* [EXERCISE REQUIREMENTS]:
Pick out every line in the data below that holds "alertblock".

Extracted records:
+ + + +

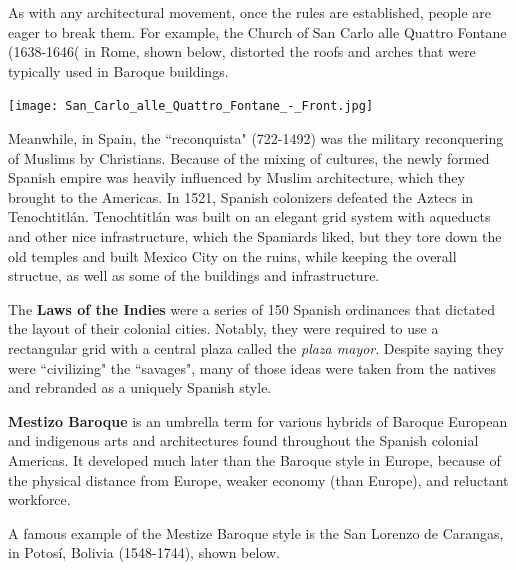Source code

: \documentclass[class=article, crop=false]{standalone}
\begin{document}
\par
As with any architectural movement, once the rules are established, people are eager to break them. For example, the Church of San Carlo alle Quattro Fontane (1638-1646( in Rome, shown below, distorted the roofs and arches that were typically used in Baroque buildings.
\begin{center}
    \texttt{[image: San\_Carlo\_alle\_Quattro\_Fontane\_-\_Front.jpg]}
\end{center}
Meanwhile, in Spain, the ``reconquista" (722-1492) was the military reconquering of Muslims by Christians. Because of the mixing of cultures, the newly formed Spanish empire was heavily influenced by Muslim architecture, which they brought to the Americas. In 1521, Spanish colonizers defeated the Aztecs in Tenochtitlán. Tenochtitlán was built on an elegant grid system with aqueducts and other nice infrastructure, which the Spaniards liked, but they tore down the old temples and built Mexico City on the ruins, while keeping the overall structue, as well as some of the buildings and infrastructure.
\par
The \textbf{Laws of the Indies} were a series of 150 Spanish ordinances that dictated the layout of their colonial cities. Notably, they were required to use a rectangular grid with a central plaza called the \textit{plaza mayor}. Despite saying they were ``civilizing" the ``savages", many of those ideas were taken from the natives and rebranded as a uniquely Spanish style.
\par
\textbf{Mestizo Baroque} is an umbrella term for various hybrids of Baroque European and indigenous arts and architectures found throughout the Spanish colonial Americas. It developed much later than the Baroque style in Europe, because of the physical distance from Europe, weaker economy (than Europe), and reluctant workforce.
\par
A famous example of the Mestize Baroque style is the San Lorenzo de Carangas, in Potosí, Bolivia (1548-1744), shown below.
\end{document}
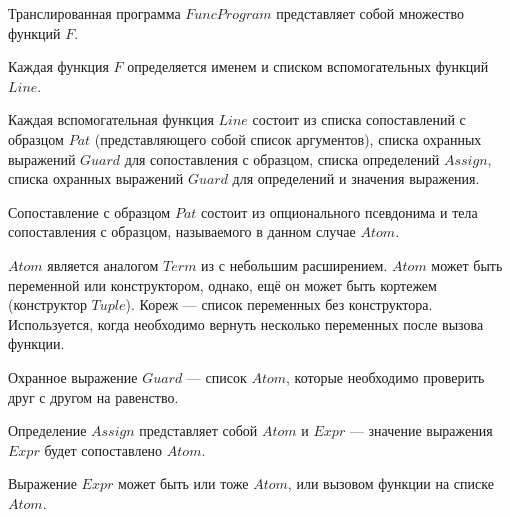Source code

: Транслированная программа $FuncProgram$ представляет собой множество функций $F$.

Каждая функция $F$ определяется именем и списком вспомогательных функций $Line$.

Каждая вспомогательная функция $Line$ состоит из списка сопоставлений с образцом $Pat$ (представляющего собой список аргументов), списка охранных выражений $Guard$ для сопоставления с образцом, списка определений $Assign$, списка охранных выражений $Guard$ для определений и значения выражения.

Сопоставление с образцом $Pat$ состоит из опционального псевдонима и тела сопоставления с образцом, называемого в данном случае $Atom$.

$Atom$ является аналогом $Term$ из \miniKanren{} с небольшим расширением.
$Atom$ может быть переменной или конструктором, однако, ещё он может быть кортежем (конструктор $Tuple$).
Кореж --- список переменных без конструктора.
Используется, когда необходимо вернуть несколько переменных после вызова функции.

Охранное выражение $Guard$ --- список $Atom$, которые необходимо проверить друг с другом на равенство.

Определение $Assign$ представляет собой $Atom$ и $Expr$ --- значение выражения $Expr$ будет сопоставлено $Atom$.

Выражение $Expr$ может быть или тоже $Atom$, или вызовом функции на списке $Atom$.
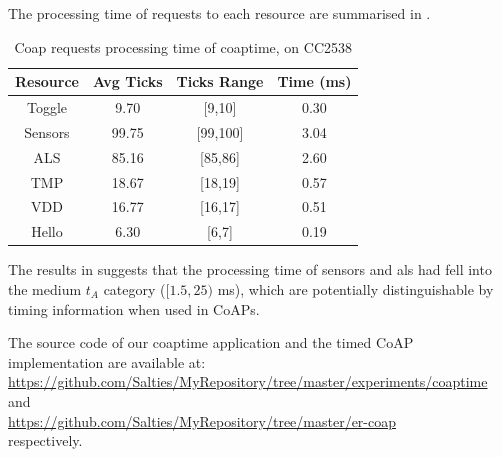 The processing time of requests to each resource are summarised in .

\begin{table}[ht!]
	\center
	\begin{tabular}{|c|c|c|c|}
		\hline
		Resource & Avg Ticks & Ticks Range & Time (ms) \\ \hline
		Toggle   & 9.70	&[9,10]                          & 0.30                 \\ \hline
		Sensors  & 99.75	&[99,100]                         & 3.04                 \\ \hline
		ALS      & 85.16	&[85,86]                         & 2.60                 \\ \hline
		TMP      & 18.67	&[18,19]                         & 0.57                 \\ \hline
		VDD      & 16.77	&[16,17]                         & 0.51                 \\ \hline
		Hello    & 6.30	&[6,7]                          & 0.19                 \\ \hline
	\end{tabular}
	\caption{Coap requests processing time of coaptime, on CC2538}
	\label{Tbl: Coap requests processing time of coaptime}
\end{table}

The results in  suggests that the processing time of sensors and als had fell into the medium $t_A$ category ($[1.5, 25)$ ms), which are potentially distinguishable by timing information when used in CoAPs.

The source code of our coaptime application and the timed CoAP implementation are available at: \\
\url{https://github.com/Salties/MyRepository/tree/master/experiments/coaptime}\\
and \\
\url{https://github.com/Salties/MyRepository/tree/master/er-coap} \\
respectively.

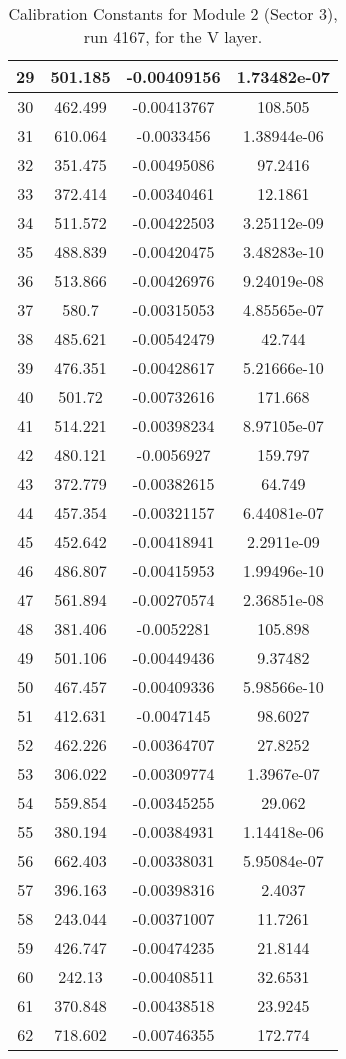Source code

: \begin{table}[h]
{\begin{tabular}{|c|c|c|c|}
29	&	501.185	&	-0.00409156	&	1.73482e-07	\\	\hline
30	&	462.499	&	-0.00413767	&	108.505	\\	\hline
31	&	610.064	&	-0.0033456	&	1.38944e-06	\\	\hline
32	&	351.475	&	-0.00495086	&	97.2416	\\	\hline
33	&	372.414	&	-0.00340461	&	12.1861	\\	\hline
34	&	511.572	&	-0.00422503	&	3.25112e-09	\\	\hline
35	&	488.839	&	-0.00420475	&	3.48283e-10	\\	\hline
36	&	513.866	&	-0.00426976	&	9.24019e-08	\\	\hline
37	&	580.7	&	-0.00315053	&	4.85565e-07	\\	\hline
38	&	485.621	&	-0.00542479	&	42.744	\\	\hline
39	&	476.351	&	-0.00428617	&	5.21666e-10	\\	\hline
40	&	501.72	&	-0.00732616	&	171.668	\\	\hline
41	&	514.221	&	-0.00398234	&	8.97105e-07	\\	\hline
42	&	480.121	&	-0.0056927	&	159.797	\\	\hline
43	&	372.779	&	-0.00382615	&	64.749	\\	\hline
44	&	457.354	&	-0.00321157	&	6.44081e-07	\\	\hline
45	&	452.642	&	-0.00418941	&	2.2911e-09	\\	\hline
46	&	486.807	&	-0.00415953	&	1.99496e-10	\\	\hline
47	&	561.894	&	-0.00270574	&	2.36851e-08	\\	\hline
48	&	381.406	&	-0.0052281	&	105.898	\\	\hline
49	&	501.106	&	-0.00449436	&	9.37482	\\	\hline
50	&	467.457	&	-0.00409336	&	5.98566e-10	\\	\hline
51	&	412.631	&	-0.0047145	&	98.6027	\\	\hline
52	&	462.226	&	-0.00364707	&	27.8252	\\	\hline
53	&	306.022	&	-0.00309774	&	1.3967e-07	\\	\hline
54	&	559.854	&	-0.00345255	&	29.062	\\	\hline
55	&	380.194	&	-0.00384931	&	1.14418e-06	\\	\hline
56	&	662.403	&	-0.00338031	&	5.95084e-07	\\	\hline
57	&	396.163	&	-0.00398316	&	2.4037	\\	\hline
58	&	243.044	&	-0.00371007	&	11.7261	\\	\hline
59	&	426.747	&	-0.00474235	&	21.8144	\\	\hline
60	&	242.13	&	-0.00408511	&	32.6531	\\	\hline
61	&	370.848	&	-0.00438518	&	23.9245	\\	\hline
62	&	718.602	&	-0.00746355	&	172.774	\\	\hline
  \end{tabular}
        }
        \caption{Calibration Constants for Module 2 (Sector 3), run 4167, for the V layer.}
\end{table}


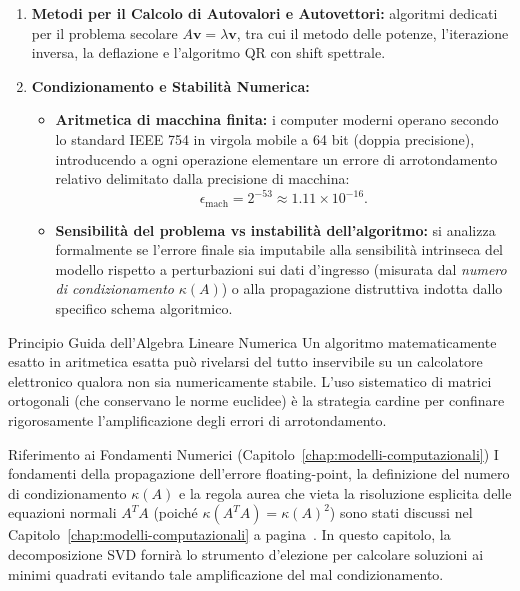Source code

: \begin{enumerate}
    \item \textbf{Metodi per il Calcolo di Autovalori e Autovettori:} algoritmi dedicati per il problema secolare $A\mathbf{v} = \lambda \mathbf{v}$, tra cui il metodo delle potenze, l'iterazione inversa, la deflazione e l'algoritmo QR con shift spettrale.

    \item \textbf{Condizionamento e Stabilit\`a Numerica:}
    \begin{itemize}
        \item \textbf{Aritmetica di macchina finita:} i computer moderni operano secondo lo standard IEEE 754 in virgola mobile a 64 bit (doppia precisione), introducendo a ogni operazione elementare un errore di arrotondamento relativo delimitato dalla precisione di macchina:
        \begin{equation}
            \epsilon_{\text{mach}} = 2^{-53} \approx 1.11 \times 10^{-16}.
        \end{equation}
        \item \textbf{Sensibilit\`a del problema vs instabilit\`a dell'algoritmo:} si analizza formalmente se l'errore finale sia imputabile alla sensibilit\`a intrinseca del modello rispetto a perturbazioni sui dati d'ingresso (misurata dal \textit{numero di condizionamento} $\kappa(A)$) o alla propagazione distruttiva indotta dallo specifico schema algoritmico.
    \end{itemize}
\end{enumerate}

\begin{alertblock}{Principio Guida dell'Algebra Lineare Numerica}
Un algoritmo matematicamente esatto in aritmetica esatta pu\`o rivelarsi del tutto inservibile su un calcolatore elettronico qualora non sia numericamente stabile. L'uso sistematico di matrici ortogonali (che conservano le norme euclidee) \`e la strategia cardine per confinare rigorosamente l'amplificazione degli errori di arrotondamento.
\end{alertblock}

\begin{noteblock}{Riferimento ai Fondamenti Numerici (Capitolo~\ref{chap:modelli-computazionali})}
I fondamenti della propagazione dell'errore floating-point, la definizione del numero di condizionamento $\kappa(A)$ e la regola aurea che vieta la risoluzione esplicita delle equazioni normali $A^T A$ (poich\'e $\kappa(A^T A) = \kappa(A)^2$) sono stati discussi nel Capitolo~\ref{chap:modelli-computazionali} a pagina~\pageref{rem:regola-aurea-normal-equations}. In questo capitolo, la decomposizione SVD fornir\`a lo strumento d'elezione per calcolare soluzioni ai minimi quadrati evitando tale amplificazione del mal condizionamento.
\end{noteblock}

+ + + +

* [REPLY TO THE TASK]:
\begin{alertblock}{Principio Guida dell'Algebra Lineare Numerica}
\end{alertblock}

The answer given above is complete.